- _Work item_
The records below are to be reproduced exactly, with the pictures left out.

[Start of section]

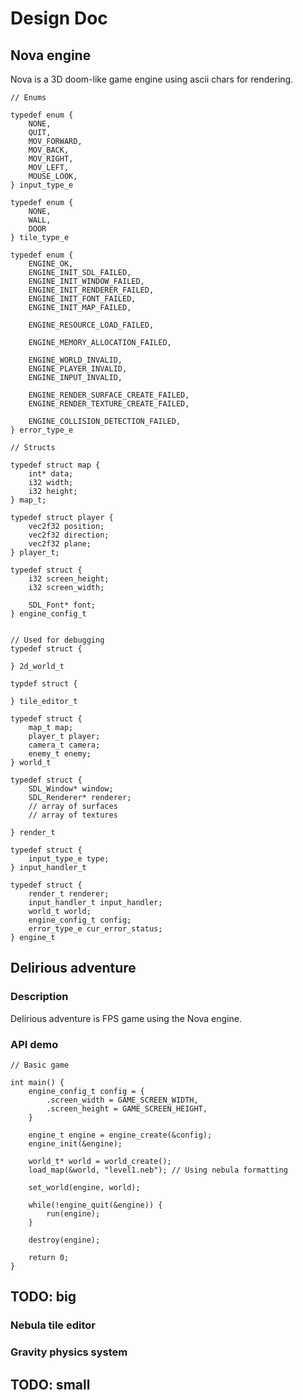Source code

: # Design Doc

## Nova engine

Nova is a 3D doom-like game engine using ascii chars for rendering.

    // Enums

    typedef enum {
        NONE,
        QUIT,
        MOV_FORWARD,
        MOV_BACK,
        MOV_RIGHT,
        MOV_LEFT,
        MOUSE_LOOK,
    } input_type_e

    typedef enum {
        NONE,
        WALL,
        DOOR
    } tile_type_e

    typedef enum {
        ENGINE_OK,
        ENGINE_INIT_SDL_FAILED,
        ENGINE_INIT_WINDOW_FAILED,
        ENGINE_INIT_RENDERER_FAILED,
        ENGINE_INIT_FONT_FAILED,
        ENGINE_INIT_MAP_FAILED,

        ENGINE_RESOURCE_LOAD_FAILED,

        ENGINE_MEMORY_ALLOCATION_FAILED,

        ENGINE_WORLD_INVALID,
        ENGINE_PLAYER_INVALID,
        ENGINE_INPUT_INVALID,

        ENGINE_RENDER_SURFACE_CREATE_FAILED,
        ENGINE_RENDER_TEXTURE_CREATE_FAILED,

        ENGINE_COLLISION_DETECTION_FAILED,
    } error_type_e

    // Structs

    typedef struct map {
        int* data;
        i32 width;
        i32 height;
    } map_t;

    typedef struct player {
        vec2f32 position;
        vec2f32 direction;
        vec2f32 plane;
    } player_t;

    typedef struct {
        i32 screen_height;
        i32 screen_width;

        SDL_Font* font;
    } engine_config_t


    // Used for debugging
    typedef struct {
        
    } 2d_world_t

    typdef struct {
        
    } tile_editor_t

    typedef struct {
        map_t map;
        player_t player;
        camera_t camera;
        enemy_t enemy;
    } world_t

    typedef struct {
        SDL_Window* window;
        SDL_Renderer* renderer;
        // array of surfaces
        // array of textures
        
    } render_t

    typedef struct {
        input_type_e type;
    } input_handler_t

    typedef struct {
        render_t renderer;
        input_handler_t input_handler;
        world_t world;
        engine_config_t config;
        error_type_e cur_error_status;
    } engine_t

## Delirious adventure

### Description

Delirious adventure is FPS game using the Nova engine.

### API demo

    // Basic game

    int main() {
        engine_config_t config = {
            .screen_width = GAME_SCREEN_WIDTH,
            .screen_height = GAME_SCREEN_HEIGHT,
        }

        engine_t engine = engine_create(&config);
        engine_init(&engine);

        world_t* world = world_create();
        load_map(&world, "level1.neb"); // Using nebula formatting
        
        set_world(engine, world);

        while(!engine_quit(&engine)) {
            run(engine);
        }
        
        destroy(engine);
        
        return 0;
    }

## TODO: big

### Nebula tile editor

### Gravity physics system

## TODO: small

[End of section]

- _Exercise answer_
Source code

: # Design Doc

## Nova engine

Nova is a 3D doom-like game engine using ascii chars for rendering.

    // Enums

    typedef enum {
        NONE,
        QUIT,
        MOV_FORWARD,
        MOV_BACK,
        MOV_RIGHT,
        MOV_LEFT,
        MOUSE_LOOK,
    } input_type_e

    typedef enum {
        NONE,
        WALL,
        DOOR
    } tile_type_e

    typedef enum {
        ENGINE_OK,
        ENGINE_INIT_SDL_FAILED,
        ENGINE_INIT_WINDOW_FAILED,
        ENGINE_INIT_RENDERER_FAILED,
        ENGINE_INIT_FONT_FAILED,
        ENGINE_INIT_MAP_FAILED,

        ENGINE_RESOURCE_LOAD_FAILED,

        ENGINE_MEMORY_ALLOCATION_FAILED,

        ENGINE_WORLD_INVALID,
        ENGINE_PLAYER_INVALID,
        ENGINE_INPUT_INVALID,

        ENGINE_RENDER_SURFACE_CREATE_FAILED,
        ENGINE_RENDER_TEXTURE_CREATE_FAILED,

        ENGINE_COLLISION_DETECTION_FAILED,
    } error_type_e

    // Structs

    typedef struct map {
        int* data;
        i32 width;
        i32 height;
    } map_t;

    typedef struct player {
        vec2f32 position;
        vec2f32 direction;
        vec2f32 plane;
    } player_t;

    typedef struct {
        i32 screen_height;
        i32 screen_width;

        SDL_Font* font;
    } engine_config_t


    // Used for debugging
    typedef struct {
        
    } 2d_world_t

    typdef struct {
        
    } tile_editor_t

    typedef struct {
        map_t map;
        player_t player;
        camera_t camera;
        enemy_t enemy;
    } world_t

    typedef struct {
        SDL_Window* window;
        SDL_Renderer* renderer;
        // array of surfaces
        // array of textures
        
    } render_t

    typedef struct {
        input_type_e type;
    } input_handler_t

    typedef struct {
        render_t renderer;
        input_handler_t input_handler;
        world_t world;
        engine_config_t config;
        error_type_e cur_error_status;
    } engine_t

## Delirious adventure

### Description

Delirious adventure is FPS game using the Nova engine.

### API demo

    // Basic game

    int main() {
        engine_config_t config = {
            .screen_width = GAME_SCREEN_WIDTH,
            .screen_height = GAME_SCREEN_HEIGHT,
        }

        engine_t engine = engine_create(&config);
        engine_init(&engine);

        world_t* world = world_create();
        load_map(&world, "level1.neb"); // Using nebula formatting
        
        set_world(engine, world);

        while(!engine_quit(&engine)) {
            run(engine);
        }
        
        destroy(engine);
        
        return 0;
    }

## TODO: big

### Nebula tile editor

### Gravity physics system

## TODO: small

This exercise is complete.